By day, I'm a domestic violence prosecutor. By night, I read romance to restore my faith in love, relationships, and humanity in general.
I really, really love Rainbow Rowell's writing, even as I don't always love her stories. Landline is the fourth Rowell book I've read, and my least favorite story, but the things I love about Rowell's work -- her heartbreakingly relatable characters, her wry humor, the subtle way she shows relationships develop in a series of gestures and events, so that the reader almost falls in love along with the characters -- all of those things are very much present here.
I didn't like this story as well as previous efforts because, although the main character, Georgie, is as real and as relatable as Rowell's other protagonists, I spent the entire book wanting to smack some sense into her.
Georgie's marriage is failing because she doesn't make time for her family amid her work as a comedy writer.

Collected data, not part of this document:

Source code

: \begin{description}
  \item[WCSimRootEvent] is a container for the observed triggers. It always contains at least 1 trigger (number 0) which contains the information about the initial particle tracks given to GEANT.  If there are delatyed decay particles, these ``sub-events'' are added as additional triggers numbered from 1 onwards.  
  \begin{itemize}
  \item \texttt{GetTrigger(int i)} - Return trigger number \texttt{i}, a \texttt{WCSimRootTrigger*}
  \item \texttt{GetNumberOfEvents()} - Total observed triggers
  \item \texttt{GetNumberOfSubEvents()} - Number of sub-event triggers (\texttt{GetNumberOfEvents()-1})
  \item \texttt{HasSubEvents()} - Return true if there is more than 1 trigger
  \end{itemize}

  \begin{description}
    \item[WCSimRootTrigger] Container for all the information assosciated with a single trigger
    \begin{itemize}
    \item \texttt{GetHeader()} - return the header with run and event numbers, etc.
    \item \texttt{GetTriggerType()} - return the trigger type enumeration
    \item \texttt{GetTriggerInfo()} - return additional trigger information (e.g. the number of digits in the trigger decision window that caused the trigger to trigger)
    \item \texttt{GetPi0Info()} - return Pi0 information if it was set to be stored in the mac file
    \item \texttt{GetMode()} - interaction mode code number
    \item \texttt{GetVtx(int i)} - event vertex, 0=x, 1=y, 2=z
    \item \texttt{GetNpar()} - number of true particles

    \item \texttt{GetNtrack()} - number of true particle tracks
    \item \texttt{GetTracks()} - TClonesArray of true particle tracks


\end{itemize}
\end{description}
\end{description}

Now, as a working mom who is always juggling to find my own "work-life balance," I should have been more sympathetic to Georgie's plight, but no... I just wanted to smack her.
Georgie gets an incredible opportunity to write her own sitcom (along with her long-time writing partner, Seth). The only hitch is that it requires her to work through Christmas. Her husband, Neal, crankily (and a tad passive-aggressively) tells her to stay while he and their girls keep planned travel arrangements to visit his family in Omaha, except he leaves on such bad terms that Georgie can't concentrate on work anyway.

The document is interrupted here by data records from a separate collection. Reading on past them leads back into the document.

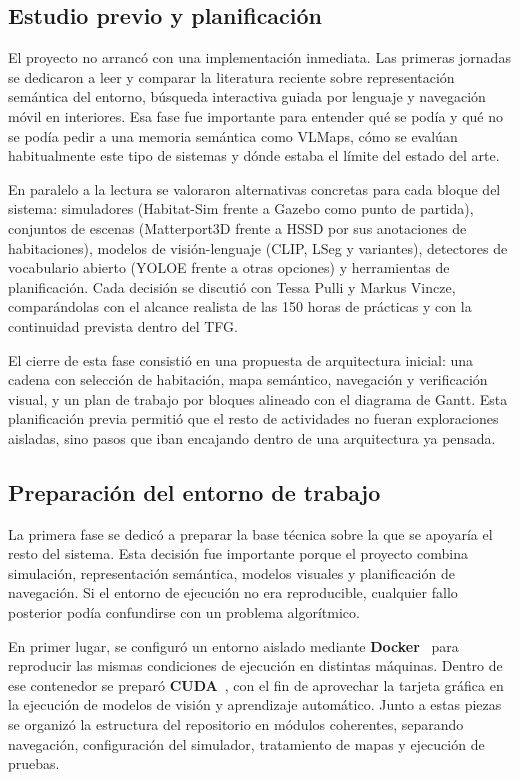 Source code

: \documentclass[11pt,fleqn,openany]{book} %
\let\cite=\parencite
\begin{document}
\subsection*{Estudio previo y planificación}

El proyecto no arrancó con una implementación inmediata. Las primeras jornadas se dedicaron a leer y comparar la literatura reciente sobre representación semántica del entorno, búsqueda interactiva guiada por lenguaje y navegación móvil en interiores. Esa fase fue importante para entender qué se podía y qué no se podía pedir a una memoria semántica como VLMaps, cómo se evalúan habitualmente este tipo de sistemas y dónde estaba el límite del estado del arte.

En paralelo a la lectura se valoraron alternativas concretas para cada bloque del sistema: simuladores (Habitat-Sim frente a Gazebo como punto de partida), conjuntos de escenas (Matterport3D frente a HSSD por sus anotaciones de habitaciones), modelos de visión-lenguaje (CLIP, LSeg y variantes), detectores de vocabulario abierto (YOLOE frente a otras opciones) y herramientas de planificación. Cada decisión se discutió con Tessa Pulli y Markus Vincze, comparándolas con el alcance realista de las 150 horas de prácticas y con la continuidad prevista dentro del TFG.

El cierre de esta fase consistió en una propuesta de arquitectura inicial: una cadena con selección de habitación, mapa semántico, navegación y verificación visual, y un plan de trabajo por bloques alineado con el diagrama de Gantt. Esta planificación previa permitió que el resto de actividades no fueran exploraciones aisladas, sino pasos que iban encajando dentro de una arquitectura ya pensada.

\subsection*{Preparación del entorno de trabajo}

La primera fase se dedicó a preparar la base técnica sobre la que se apoyaría el resto del sistema. Esta decisión fue importante porque el proyecto combina simulación, representación semántica, modelos visuales y planificación de navegación. Si el entorno de ejecución no era reproducible, cualquier fallo posterior podía confundirse con un problema algorítmico.

En primer lugar, se configuró un entorno aislado mediante \textbf{Docker}~\cite{docker2013} para reproducir las mismas condiciones de ejecución en distintas máquinas. Dentro de ese contenedor se preparó \textbf{CUDA}~\cite{nvidia2007cuda}, con el fin de aprovechar la tarjeta gráfica en la ejecución de modelos de visión y aprendizaje automático. Junto a estas piezas se organizó la estructura del repositorio en módulos coherentes, separando navegación, configuración del simulador, tratamiento de mapas y ejecución de pruebas.
\end{document}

The whole first 260 pages of the book, while Georgie is losing her grip over losing her family, I just wanted to shake her because the solution was so very obvious (and had nothing to do with the magical yellow phone that lets her call and talk to Neal in 1998, before they married): Get your ass to Omaha, Lady! Even as I enjoyed the flashbacks to earlier points in Neal and Georgie's relationship, even as I enjoyed Rowell's exploration of why Neal and Georgie got together and should stay together, I couldn't really relax into the story because Georgie's failure to take the obvious steps necessary to do anything about her present situation made me crazy.
Georgie is and always has been torn between Seth (the writing partner) and Neal, and I didn't really like either man. Don't get me wrong, Neal is hugely romantic and swoony in a Beta-Hero way that works well on the printed page, but I think if I knew him in real life, I'd think he was annoyingly moody and passive-aggressive, and he wouldn't hold nearly the same appeal. Seth is witty and handsome, but totally self-absorbed, and Georgie's tolerance for that far exceeds mine.
Rowell tends to leave a lot of open questions at the conclusion of the book. Some of her endings (Eleanor & Park especially, Fangirl nearly so much) I find unsatisfying in the extreme, because they leave the reader without necessary closure. Luckily, Landline ended in a way that left a lot of things unsettled, but not frustratingly so: I felt like enough had been resolved that the conclusion felt natural and believable.